Noorden ziet niks in slot op waddenhavens

Gepubliceerd op 23 januari 2006Sociaal-economischAangemaakt door Dagblad van het Noorden

Rijk tegen uitbreiding van bestaande havens

Groningen
Het kabinet wil uitbreiding van havens langs de Waddenzee verbieden, maar stuit op tegenstand vanuit het Noorden. De provincies Groningen, Friesland en Noord- Holland laten in een brief aan het ministerie van VROM weten uiterst kritisch te zijn over de plannen voor de Waddenzee in de planologische kernbeslissing (pkb) Derde Nota Waddenzee. In de pkb stelt het ministerie allerlei beperkende regels op voor het waddengebied. Zo mogen er geen nieuwe havens en bedrijfsterreinen komen en mogen de bestaande havens niet uitbreiden. Ook mag er van het rijk alleen in Den Helder, Eemshaven en Delfzijl op grotere hoogte gebouwd worden. De drie noordelijke provincies vinden het slot op de havens en bedrijfsterreinen uit sociaal-economisch oogpunt onacceptabel. Ook moet er in havenplaatsen als Harlingen en Den Oever op hoogte gebouwd kunnen worden, vindt de regio. In de pkb wordt ook het aantal ligplaatsen in de jachthavens van Lauwersoog, Oostmahorn en Zoutkamp beperkt.
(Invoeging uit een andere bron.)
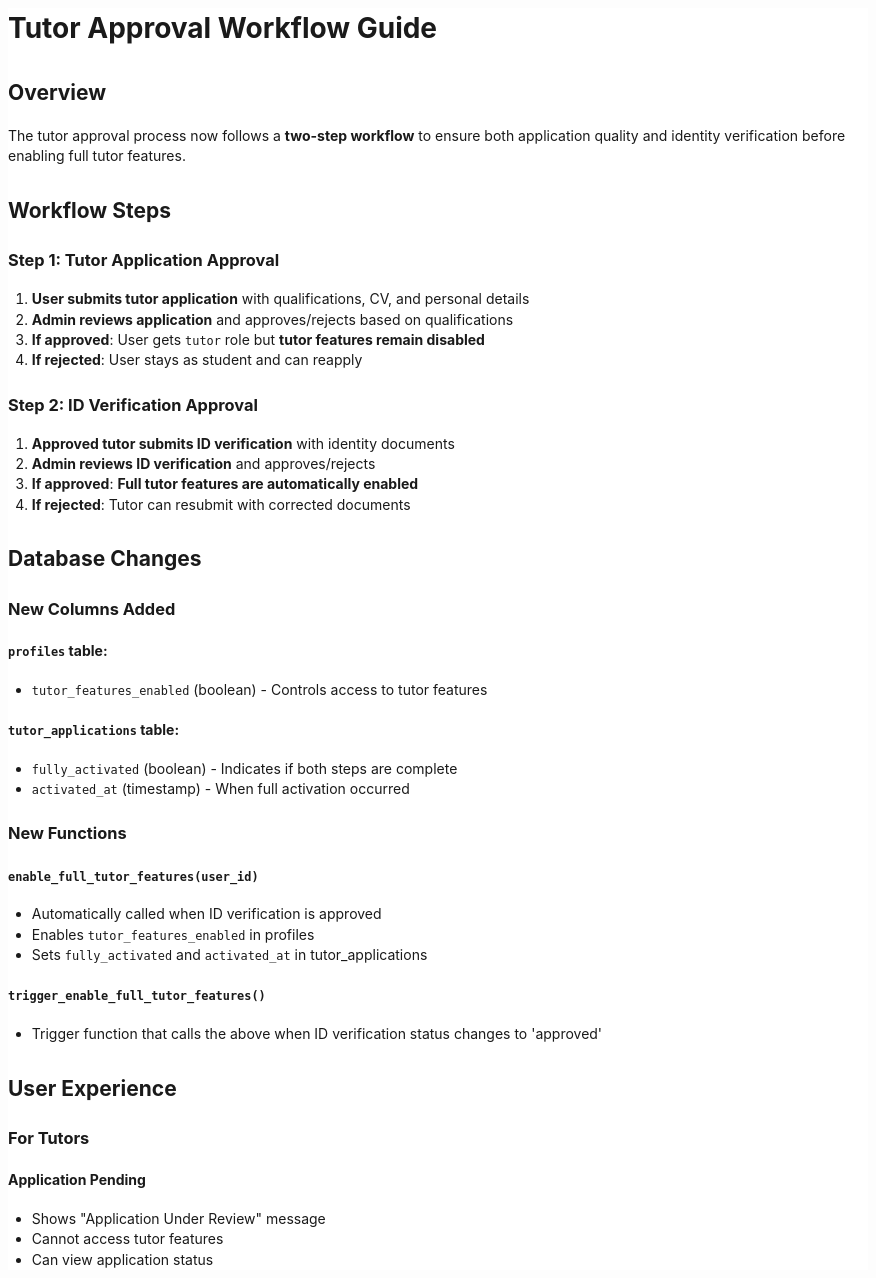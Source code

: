 # Tutor Approval Workflow Guide

## Overview

The tutor approval process now follows a **two-step workflow** to ensure both application quality and identity verification before enabling full tutor features.

## Workflow Steps

### Step 1: Tutor Application Approval
1. **User submits tutor application** with qualifications, CV, and personal details
2. **Admin reviews application** and approves/rejects based on qualifications
3. **If approved**: User gets `tutor` role but **tutor features remain disabled**
4. **If rejected**: User stays as student and can reapply

### Step 2: ID Verification Approval
1. **Approved tutor submits ID verification** with identity documents
2. **Admin reviews ID verification** and approves/rejects
3. **If approved**: **Full tutor features are automatically enabled**
4. **If rejected**: Tutor can resubmit with corrected documents

## Database Changes

### New Columns Added

#### `profiles` table:
- `tutor_features_enabled` (boolean) - Controls access to tutor features

#### `tutor_applications` table:
- `fully_activated` (boolean) - Indicates if both steps are complete
- `activated_at` (timestamp) - When full activation occurred

### New Functions

#### `enable_full_tutor_features(user_id)`
- Automatically called when ID verification is approved
- Enables `tutor_features_enabled` in profiles
- Sets `fully_activated` and `activated_at` in tutor_applications

#### `trigger_enable_full_tutor_features()`
- Trigger function that calls the above when ID verification status changes to 'approved'

## User Experience

### For Tutors

#### Application Pending
- Shows "Application Under Review" message
- Cannot access tutor features
- Can view application status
Dat is volgens het Noorden helemaal niet nodig. Bovendien kan het ministerie volgens de provincie Groningen helemaal niets zeggen over Oostmahorn en Zoutkamp, omdat dat geen waddenhavens zijn. In de pkb wordt het wad echter breder gezien, inclusief het gebied achter de dijk. Verder legt de pkb beperkingen op voor de lichthinder van kassen, zoals bij de Eemshaven, terwijl de provincies vinden dat ze dat zelf best kunnen regelen. Op het gebied van militaire activiteiten ligt het net andersom: daar laat de pkb ruimte over voor uitbreiding terwijl het Noorden juist duidelijkere afspraken wil.

Inspraak
In de pkb Derde Nota Waddenzee beschrijft het rijk het beleid voor de wadden voor de komende tien jaar. De inspraakprocedure van het plan loopt nog tot 22 februari.